Exercise brief |
A line below contains "2. Пользователь вводит данные", and a later one contains "### 2.9 Удалить книгу.". Repeat both, with every line between them, exactly.

Records shown |
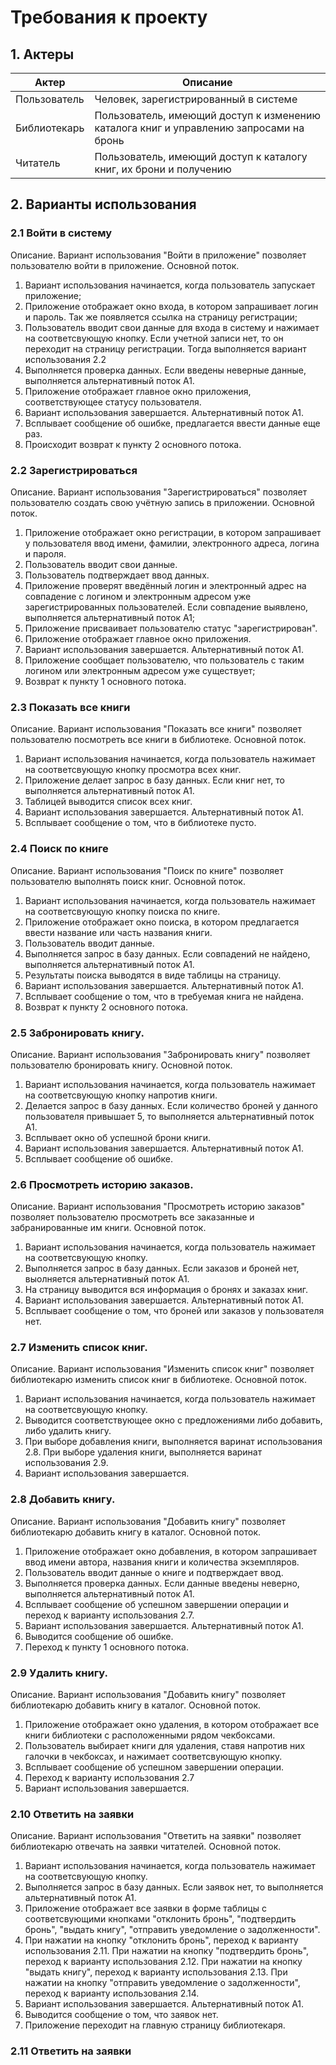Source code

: # Требования к проекту  
## 1. Актеры
| Актер         | Описание           |
| ------------- |------------------|
| Пользователь  | Человек, зарегистрированный в системе |
| Библиотекарь     | Пользователь, имеющий доступ к изменению каталога книг и управлению запросами на бронь |
| Читатель  | Пользователь, имеющий доступ к каталогу книг, их брони и получению |
## 2. Варианты использования
### 2.1 Войти в систему
Описание. Вариант использования "Войти в приложение" позволяет пользователю войти в приложение.
Основной поток.
1. Вариант использования начинается, когда пользователь запускает приложение;
2. Приложение отображает окно входа, в котором запрашивает логин и пароль. Так же появляется ссылка на страницу регистрации;
3. Пользователь вводит свои данные для входа в систему и нажимает на соответсвующую кнопку. Если учетной записи нет, то он переходит на страницу регистрации. Тогда выполняется вариант использования 2.2 
4. Выполняется проверка данных. Если введены неверные данные, выполняется альтернативный поток А1.
5. Приложение отображает главное окно приложения, соответствующее статусу пользователя.
6. Вариант использования завершается.
Альтернативный поток А1.
1. Всплывает сообщение об ошибке, предлагается ввести данные еще раз.
2. Происходит возврат к пункту 2 основного потока.
### 2.2 Зарегистрироваться
Описание. Вариант использования "Зарегистрироваться" позволяет пользователю создать свою учётную запись в приложении.
Основной поток.
1. Приложение отображает окно регистрации, в котором запрашивает у пользователя ввод имени, фамилии, электронного адреса, логина и пароля.
2. Пользователь вводит свои данные.
3. Пользователь подтверждает ввод данных.
4. Приложение проверят введённый логин и электронный адрес на совпадение с логином и электронным адресом уже зарегистрированных пользователей. Если совпадение выявлено, выполняется альтернативный поток А1;
5. Приложение присваивает пользователю статус "зарегистрирован".
6. Приложение отображает главное окно приложения.
7. Вариант использования завершается.
Альтернативный поток А1.
1. Приложение сообщает пользователю, что пользователь с таким логином или электронным адресом уже существует;
2. Возврат к пункту 1 основного потока.
### 2.3 Показать все книги
Описание. Вариант использования "Показать все книги" позволяет пользователю посмотреть все книги в библиотеке.
Основной поток.
1. Вариант использования начинается, когда пользователь нажимает на соответсвующую кнопку просмотра всех книг.
2. Приложение делает запрос в базу данных. Если книг нет, то выполняется альтернативный поток А1.
3. Таблицей выводится список всех книг.
7. Вариант использования завершается.
Альтернативный поток А1.
1. Всплывает сообщение о том, что в библиотеке пусто.
### 2.4 Поиск по книге
Описание. Вариант использования "Поиск по книге" позволяет пользователю выполнять поиск книг.
Основной поток.
1. Вариант использования начинается, когда пользователь нажимает на соответсвующую кнопку поиска по книге.
2. Приложение отображает окно поиска, в котором предлагается ввести название или часть названия книги.
3. Пользователь вводит данные.
4. Выполняется запрос в базу данных. Если совпадений не найдено, выполняется альтернативный поток А1.
5. Результаты поиска выводятся в виде таблицы на страницу.
6. Вариант использования завершается.
Альтернативный поток А1.
1. Всплывает сообщение о том, что в требуемая книга не найдена.
2. Возврат к пункту 2 основного потока.
### 2.5 Забронировать книгу.
Описание. Вариант использования "Забронировать книгу" позволяет пользователю бронировать книгу.
Основной поток.
1. Вариант использования начинается, когда пользователь нажимает на соответсвующую кнопку напротив книги.
2. Делается запрос в базу данных. Если количество броней у данного пользователя привышает 5, то выполняется альтернативный поток А1.
3. Всплывает окно об успешной брони книги.
4. Вариант использования завершается.
Альтернативный поток А1.
1. Всплывает сообщение об ошибке.
### 2.6 Просмотреть историю заказов.
Описание. Вариант использования "Просмотреть историю заказов" позволяет пользователю просмотреть все заказанные и забранированные им книги.
Основной поток.
1. Вариант использования начинается, когда пользователь нажимает на соответсвующую кнопку.
2. Выполняется запрос в базу данных. Если заказов и броней нет, выолняется альтернативный поток А1.
3. На страницу выводится вся информация о бронях и заказах книг.
4. Вариант использования завершается.
Альтернативный поток А1.
1. Всплывает сообщение о том, что броней или заказов у пользователя нет.
### 2.7 Изменить список книг.
Описание. Вариант использования "Изменить список книг" позволяет библиотекарю изменить список книг в библиотеке.
Основной поток.
1. Вариант использования начинается, когда пользователь нажимает на соответсвующую кнопку.
2. Выводится соответствующее окно с предложениями либо добавить, либо удалить книгу.
3. При выборе добавления книги, выполняется варинат использования 2.8. При выборе удаления книги, выполняется варинат использования 2.9.
4. Вариант использования завершается.
### 2.8 Добавить книгу.
Описание. Вариант использования "Добавить книгу" позволяет библиотекарю добавить книгу в каталог.
Основной поток.
1. Приложение отображает окно добавления, в котором запрашивает ввод имени автора, названия книги и количества экземпляров.
2. Пользователь вводит данные о книге и подтверждает ввод.
3. Выполняется проверка данных. Если данные введены неверно, выполняется альтернативный поток А1.
4. Всплывает сообщение об успешном завершении операции и переход к варианту использования 2.7.
5. Вариант использования завершается.
Альтернативный поток А1.
1. Выводится сообщение об ошибке.
2. Переход к пункту 1 основного потока.
### 2.9 Удалить книгу.
Описание. Вариант использования "Добавить книгу" позволяет библиотекарю добавить книгу в каталог.
Основной поток.
1. Приложение отображает окно удаления, в котором отображает все книги библиотеки с расположенными рядом чекбоксами.
2. Пользователь выбирает книги для удаления, ставя напротив них галочки в чекбоксах, и нажимает соответсвующую кнопку.
3. Всплывает сообщение об успешном завершении операции.
4. Переход к варианту использования 2.7
5. Вариант использования завершается.
### 2.10 Ответить на заявки
Описание. Вариант использования "Ответить на заявки" позволяет библиотекарю отвечать на заявки читателей.
Основной поток.
1. Вариант использования начинается, когда пользователь нажимает на соответсвующую кнопку.
2. Выполняется запрос в базу данных. Если заявок нет, то выполняется альтернативный поток А1.
3. Приложение отображает все заявки в форме таблицы с соответсвующими кнопками "отклонить бронь", "подтвердить бронь", "выдать книгу", "отправить уведомление о задолженности".
4. При нажатии на кнопку "отклонить бронь", переход к варианту использования 2.11. При нажатии на кнопку "подтвердить бронь", переход к варианту использования 2.12. При нажатии на кнопку "выдать книгу", переход к варианту использования 2.13. При нажатии на кнопку "отправить уведомление о задолженности", переход к варианту использования 2.14.
5. Вариант использования завершается.
Альтернативный поток А1.
1. Выводится сообщение о том, что заявок нет.
2. Приложение переходит на главную страницу библиотекаря.
### 2.11 Ответить на заявки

Final answer |
2. Пользователь вводит данные о книге и подтверждает ввод.
3. Выполняется проверка данных. Если данные введены неверно, выполняется альтернативный поток А1.
4. Всплывает сообщение об успешном завершении операции и переход к варианту использования 2.7.
5. Вариант использования завершается.
Альтернативный поток А1.
1. Выводится сообщение об ошибке.
2. Переход к пункту 1 основного потока.
### 2.9 Удалить книгу.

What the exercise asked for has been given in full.